» **Exercise goal**
Locate the word "begin" in the material, then show every line that holds it.

________________________________________

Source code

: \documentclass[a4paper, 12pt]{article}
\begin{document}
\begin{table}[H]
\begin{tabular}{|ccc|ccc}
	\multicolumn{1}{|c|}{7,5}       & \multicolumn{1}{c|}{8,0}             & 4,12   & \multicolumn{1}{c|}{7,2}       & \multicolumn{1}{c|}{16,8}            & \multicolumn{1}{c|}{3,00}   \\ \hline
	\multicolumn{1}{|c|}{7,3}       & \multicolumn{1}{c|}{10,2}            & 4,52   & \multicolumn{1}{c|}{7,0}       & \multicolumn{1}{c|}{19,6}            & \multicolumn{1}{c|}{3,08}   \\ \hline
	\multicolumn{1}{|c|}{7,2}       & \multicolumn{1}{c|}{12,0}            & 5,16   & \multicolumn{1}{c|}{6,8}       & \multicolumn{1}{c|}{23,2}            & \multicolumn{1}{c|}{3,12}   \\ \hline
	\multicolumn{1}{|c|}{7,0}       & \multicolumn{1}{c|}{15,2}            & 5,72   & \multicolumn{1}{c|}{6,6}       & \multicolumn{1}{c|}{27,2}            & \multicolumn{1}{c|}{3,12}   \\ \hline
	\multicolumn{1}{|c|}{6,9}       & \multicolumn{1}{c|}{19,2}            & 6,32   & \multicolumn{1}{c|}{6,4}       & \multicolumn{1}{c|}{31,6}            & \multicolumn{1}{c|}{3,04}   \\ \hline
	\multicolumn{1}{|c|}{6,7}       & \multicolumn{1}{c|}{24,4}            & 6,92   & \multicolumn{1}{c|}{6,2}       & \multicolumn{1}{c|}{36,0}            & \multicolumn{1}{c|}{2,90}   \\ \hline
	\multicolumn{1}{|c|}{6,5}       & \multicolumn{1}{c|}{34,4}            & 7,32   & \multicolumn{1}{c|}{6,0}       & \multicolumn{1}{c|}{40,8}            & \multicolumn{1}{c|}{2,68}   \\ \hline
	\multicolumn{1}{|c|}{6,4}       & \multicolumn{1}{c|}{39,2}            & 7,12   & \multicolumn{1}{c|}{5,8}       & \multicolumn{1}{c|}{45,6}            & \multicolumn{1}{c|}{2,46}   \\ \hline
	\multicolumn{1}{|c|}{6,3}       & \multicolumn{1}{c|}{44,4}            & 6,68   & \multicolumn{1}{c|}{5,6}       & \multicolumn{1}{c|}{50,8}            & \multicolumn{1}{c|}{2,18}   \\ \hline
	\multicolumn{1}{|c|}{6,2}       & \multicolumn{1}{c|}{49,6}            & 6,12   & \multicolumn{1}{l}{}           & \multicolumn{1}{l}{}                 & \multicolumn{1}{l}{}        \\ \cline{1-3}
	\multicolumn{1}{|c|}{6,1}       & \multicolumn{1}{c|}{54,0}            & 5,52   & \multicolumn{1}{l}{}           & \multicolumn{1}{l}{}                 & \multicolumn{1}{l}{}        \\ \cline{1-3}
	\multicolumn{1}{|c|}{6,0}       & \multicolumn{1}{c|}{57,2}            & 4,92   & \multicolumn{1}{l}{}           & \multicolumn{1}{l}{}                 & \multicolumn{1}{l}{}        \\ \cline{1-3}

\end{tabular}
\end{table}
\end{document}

________________________________________

» **Result**
\begin{document}
\begin{table}[H]
\begin{tabular}{|ccc|ccc}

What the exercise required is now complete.